One reason is that the only rate feed used by everyone is in forex. The only difference one might see is in the spread quoted by a broker. Otherwise, everyone involved in forex are essentially looking at the same chart levels.
The more who look at a specific level the more significant it becomes.
It is therefore easier to identify where stops might be lying vs.CFDs, where rate feeds can vary between brokers, ecen those uswing thw same symbol.
In this tip, I am going to refer you to previous tips: (scroll down)
Trading Tip 3: Use stops and Live to Trade Another Day
Trading Tip 3A: Watch Out for Stops and Use Them to Your Advantage!
And to this video, which I suggest watching or watching again.
If you then have any quextions, postask away.
Trading Tip 10: Treat Forex Trading as Being in Episodes Not Trends
Most technical traders refer to momentum moves as trends. I prefer to look at the price moves as trading in episodes.

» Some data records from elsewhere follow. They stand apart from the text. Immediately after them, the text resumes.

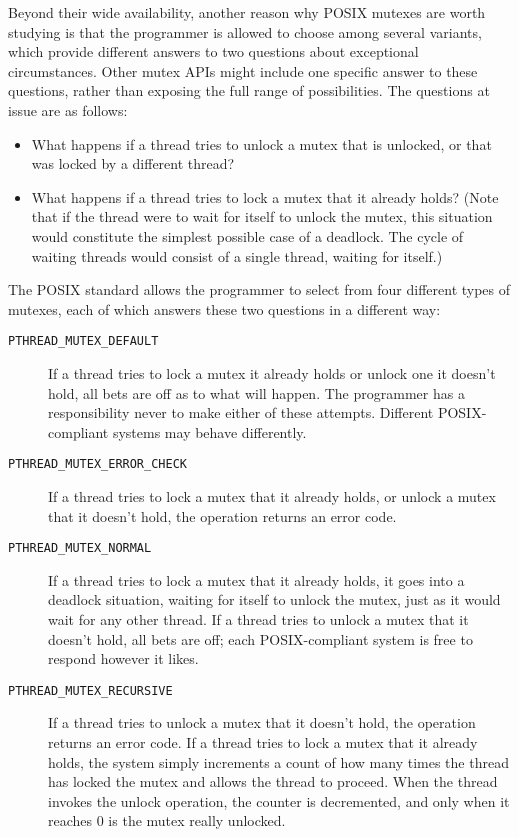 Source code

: Beyond their wide availability, another reason why POSIX mutexes are
worth studying is that the programmer is allowed to choose among several
variants, which provide different answers to two questions about exceptional
circumstances.
Other mutex APIs might include one specific answer to these questions,
rather than exposing the full range of possibilities.  The questions
at issue are as follows:
\begin{itemize}
\item
What happens if a thread tries to unlock a mutex that is unlocked, or that was locked by a
different thread?
\item
What happens if a thread tries to lock a mutex that it already holds?
(Note that if the thread were to wait for itself to unlock the mutex,
this situation would constitute the simplest possible case of a deadlock.  The cycle of
waiting threads would consist of a single thread, waiting for itself.)
\end{itemize}

The POSIX standard allows the programmer to select from four different
types of mutexes, each of which answers these two questions in a
different way:
\begin{description}
\item[\texttt{PTHREAD\_MUTEX\_DEFAULT}]
If a thread tries to
lock a mutex it already holds or unlock one it doesn't hold, all bets are off as to what will happen.
The programmer has a responsibility never to make either of these attempts.
Different POSIX-compliant systems may behave differently.
\item[\texttt{PTHREAD\_MUTEX\_ERROR\_CHECK}]
If a thread tries to lock a mutex that it already holds, or unlock a
mutex that it doesn't hold, the operation returns an error code.
\item[\texttt{PTHREAD\_MUTEX\_NORMAL}]
If a thread tries to lock a mutex that it already holds, it goes into
a deadlock situation, waiting for itself to unlock the mutex, just
as it would wait for any other thread.  If a thread tries to unlock
a mutex that it doesn't hold, all bets are off; each POSIX-compliant
system is free to respond however it likes.
\item[\texttt{PTHREAD\_MUTEX\_RECURSIVE}]
If a thread tries to unlock a mutex that it doesn't hold, the
operation returns an error code.  If a thread tries to lock a mutex
that it already holds, the system simply increments a count of how
many times the thread has locked the mutex and allows the thread to
proceed.  When the thread invokes the unlock operation, the counter is
decremented, and only when it reaches 0 is the mutex really unlocked.
\end{description}

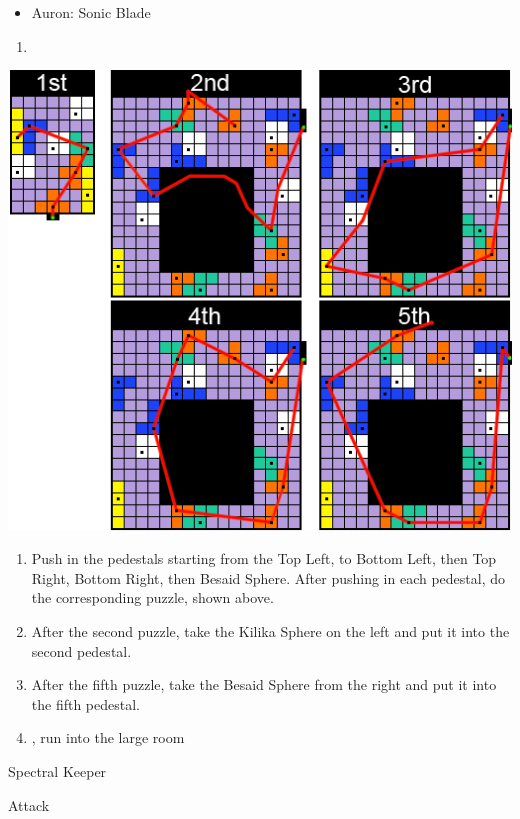 \begin{equip}
	\begin{itemize}
		\item Auron: Sonic Blade
	\end{itemize}
\end{equip}
\begin{enumerate}[resume]
	\item {\large \save}
\end{enumerate}
\includegraphics[width=.95\columnwidth]{graphics/Zanarkand_Trials}
\begin{enumerate}[resume]
	\item Push in the pedestals starting from the Top Left, to Bottom Left, then Top Right, Bottom Right, then Besaid Sphere. After pushing in each pedestal, do the corresponding puzzle, shown above.
	\item After the second puzzle, take the Kilika Sphere on the left and put it into the second pedestal.
	\item After the fifth puzzle, take the Besaid Sphere from the right and put it into the fifth pedestal.
	\item \cs, run into the large room
\end{enumerate}
\begin{battle}[52000]{Spectral Keeper}
	\begin{itemize}
		\summon{\bahamut}
		\bahamutf Attack
	\end{itemize}
\end{battle}
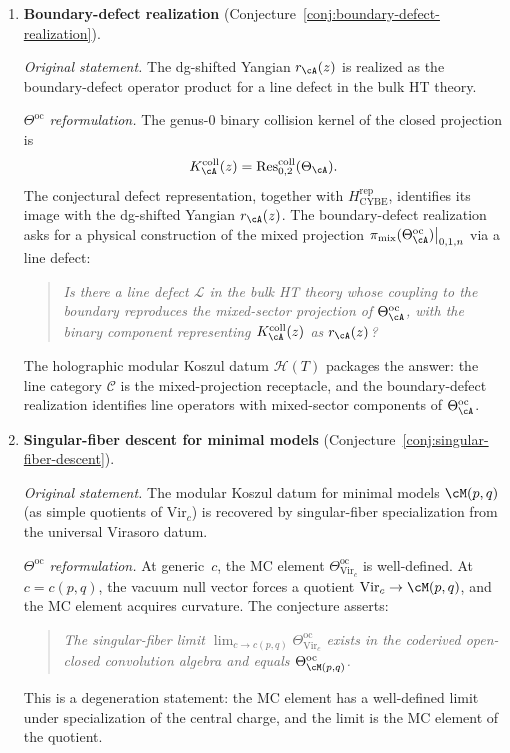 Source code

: \begin{enumerate}[resume, label=\textup{(\arabic*)}]
\item \textbf{Boundary-defect realization}
 (Conjecture~\ref{conj:boundary-defect-realization}).

 \smallskip\noindent
 \emph{Original statement.}
 The dg-shifted Yangian $r_\cA(z)$ is realized as the
 boundary-defect operator product for a line defect in the
 bulk HT theory.

 \smallskip\noindent
 \emph{$\Theta^{\mathrm{oc}}$ reformulation.}
 The genus-$0$ binary collision kernel of the closed projection is
 \[
 K_\cA^{\mathrm{coll}}(z)
 =\operatorname{Res}^{\mathrm{coll}}_{0,2}(\Theta_\cA).
 \]
 The conjectural defect representation, together with
 $H_{\mathrm{CYBE}}^{\mathrm{rep}}$, identifies its image with the
 dg-shifted Yangian $r_\cA(z)$.
 The boundary-defect realization asks for a physical construction
 of the mixed projection
 $\pi_{\mathrm{mix}}(\Theta^{\mathrm{oc}}_\cA)\big|_{0,1,n}$
 via a line defect:
 \begin{quote}
 \emph{Is there a line defect $\mathcal{L}$ in the bulk HT theory
 whose coupling to the boundary reproduces the mixed-sector
 projection of $\Theta^{\mathrm{oc}}_\cA$, with the binary
 component representing $K_\cA^{\mathrm{coll}}(z)$ as
 $r_\cA(z)$?}
 \end{quote}
 The holographic modular Koszul datum
 $\mathcal{H}(T)$ packages the answer: the line category
 $\mathcal{C}$ is the mixed-projection receptacle, and the
 boundary-defect realization identifies line operators with
 mixed-sector components of $\Theta^{\mathrm{oc}}_\cA$.

\item \textbf{Singular-fiber descent for minimal models}
 (Conjecture~\ref{conj:singular-fiber-descent}).

 \smallskip\noindent
 \emph{Original statement.}
 The modular Koszul datum for minimal models $\cM(p,q)$
 (as simple quotients of $\mathrm{Vir}_c$) is recovered by
 singular-fiber specialization from the universal Virasoro datum.

 \smallskip\noindent
 \emph{$\Theta^{\mathrm{oc}}$ reformulation.}
 At generic~$c$, the MC element $\Theta^{\mathrm{oc}}_{\mathrm{Vir}_c}$
 is well-defined. At $c = c(p,q)$, the vacuum null vector
 forces a quotient $\mathrm{Vir}_c \to \cM(p,q)$, and the MC
 element acquires curvature. The conjecture asserts:
 \begin{quote}
 \emph{The singular-fiber limit
 $\lim_{c \to c(p,q)} \Theta^{\mathrm{oc}}_{\mathrm{Vir}_c}$
 exists in the coderived open-closed convolution algebra and
 equals $\Theta^{\mathrm{oc}}_{\cM(p,q)}$.}
 \end{quote}
 This is a degeneration statement: the MC element has a
 well-defined limit under specialization of the central charge,
 and the limit is the MC element of the quotient.

\end{enumerate}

Like a streaming television show, an episode has a beginning and an end. It is no difference in trading except that is where the similarity ends.
The Forex Market trades in episode
The forex market trades in episodes on all time frames. The longer the time frame, the longer the episode is likely to be and vice versa.
What I mean by an episode is a period on a chart where a currency, for example, is trading in an uptrend, downtrend or in a consolidation range.
Don’t get caught trading an old episode
This is a critical concept to understand for if you are trading an old episode when a new episode has begun then you will find yourself on the wrong side of the market.
Anyone who has traded in the forex market, knows how fickle the price action can be. By getting in sync with the current episode, you can take advantage of this knowledge rather than having it take advantage of you.
With that said, many traders find themselves trading the old episode as it is often hard to switch gears, even when charts tell you it is time to do so. An example is looking to sell a rally after a currency has bottomed or looking to buy a currency after it has topped out.
What a difference a day makes
Look at this chart and ask yourself whether you would have been able to switch gears from an up episode to a down episode.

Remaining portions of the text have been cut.